In this systematic review and meta-analysis of RCTs, higher doses of ACEIs were not statistically superior to the lower doses studied in terms of mortality or hospitalizations, but point estimates were in favour of higher doses. Higher doses of ACEIs statistically-significantly reduced the proportion of patients with episodes of worsening HF compared to lower doses. Similarly, higher doses of ARBs did not statistically reduce mortality or all-cause hospitalizations compared to lower doses, but point estimates were again in favour of higher doses. However, higher doses of ARBs did statistically reduced HF hospitalization and episodes of worsening HF compared to the lower doses studied. We did not find statistically-significant differences between higher and lower doses of BBs for any efficacy outcome, though results were imprecise due to few events, limiting the certainty of these findings. Higher doses increased the risk of discontinuation due to adverse events, hypotension, dizziness, and for ACEIs and ARBs, increased hyperkalemia and elevations in serum creatinine compared to lower doses.

Evidence comparing lower and higher doses of drugs in HFrEF is sparse and imprecise. Higher doses of ACEIs and ARBs reduce the risk of HF worsening compared to lower doses, and higher doses of ARBs also reduce the risk of HF hospitalization.

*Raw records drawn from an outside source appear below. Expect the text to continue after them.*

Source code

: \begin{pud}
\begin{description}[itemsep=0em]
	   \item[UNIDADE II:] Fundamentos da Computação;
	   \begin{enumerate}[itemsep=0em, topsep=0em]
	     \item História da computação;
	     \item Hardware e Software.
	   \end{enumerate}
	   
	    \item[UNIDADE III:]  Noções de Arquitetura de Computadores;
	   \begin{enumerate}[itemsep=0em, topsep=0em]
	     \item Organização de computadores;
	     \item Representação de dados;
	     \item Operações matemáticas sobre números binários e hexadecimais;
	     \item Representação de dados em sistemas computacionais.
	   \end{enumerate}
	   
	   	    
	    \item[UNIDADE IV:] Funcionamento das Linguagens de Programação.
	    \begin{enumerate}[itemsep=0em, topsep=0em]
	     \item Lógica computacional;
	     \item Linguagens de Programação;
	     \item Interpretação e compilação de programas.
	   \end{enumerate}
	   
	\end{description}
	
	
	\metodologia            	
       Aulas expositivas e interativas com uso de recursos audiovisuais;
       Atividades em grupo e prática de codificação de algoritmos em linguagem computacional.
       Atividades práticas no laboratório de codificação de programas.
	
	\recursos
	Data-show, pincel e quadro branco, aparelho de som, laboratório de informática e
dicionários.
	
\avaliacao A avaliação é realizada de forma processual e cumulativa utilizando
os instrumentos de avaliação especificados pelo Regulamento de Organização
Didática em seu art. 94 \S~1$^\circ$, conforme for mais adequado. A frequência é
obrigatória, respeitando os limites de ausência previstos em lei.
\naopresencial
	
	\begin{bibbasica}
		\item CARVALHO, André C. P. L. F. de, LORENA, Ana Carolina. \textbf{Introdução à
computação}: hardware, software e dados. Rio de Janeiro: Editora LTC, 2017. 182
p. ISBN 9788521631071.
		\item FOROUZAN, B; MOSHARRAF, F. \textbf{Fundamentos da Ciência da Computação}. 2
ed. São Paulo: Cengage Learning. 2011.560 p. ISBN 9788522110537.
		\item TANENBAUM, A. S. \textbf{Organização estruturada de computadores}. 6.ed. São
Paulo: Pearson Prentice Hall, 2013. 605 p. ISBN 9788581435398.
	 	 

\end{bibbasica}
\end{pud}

Effects of higher versus lower doses of these agents on other outcomes, as well as the impact of higher versus lower doses of BBs on any efficacy outcome, remain unclear. Higher doses importantly increase the risk of hypotension and agent-specific adverse effects (e.g. hyperkalemia, cough, creatinine rise) compared to lower doses. These results reinforce recommendations to start these agents at low doses, involve patients in dose titration decisions, carefully monitor for adverse effects after dose changes, and not be averse to lowering doses when tolerability issues arise.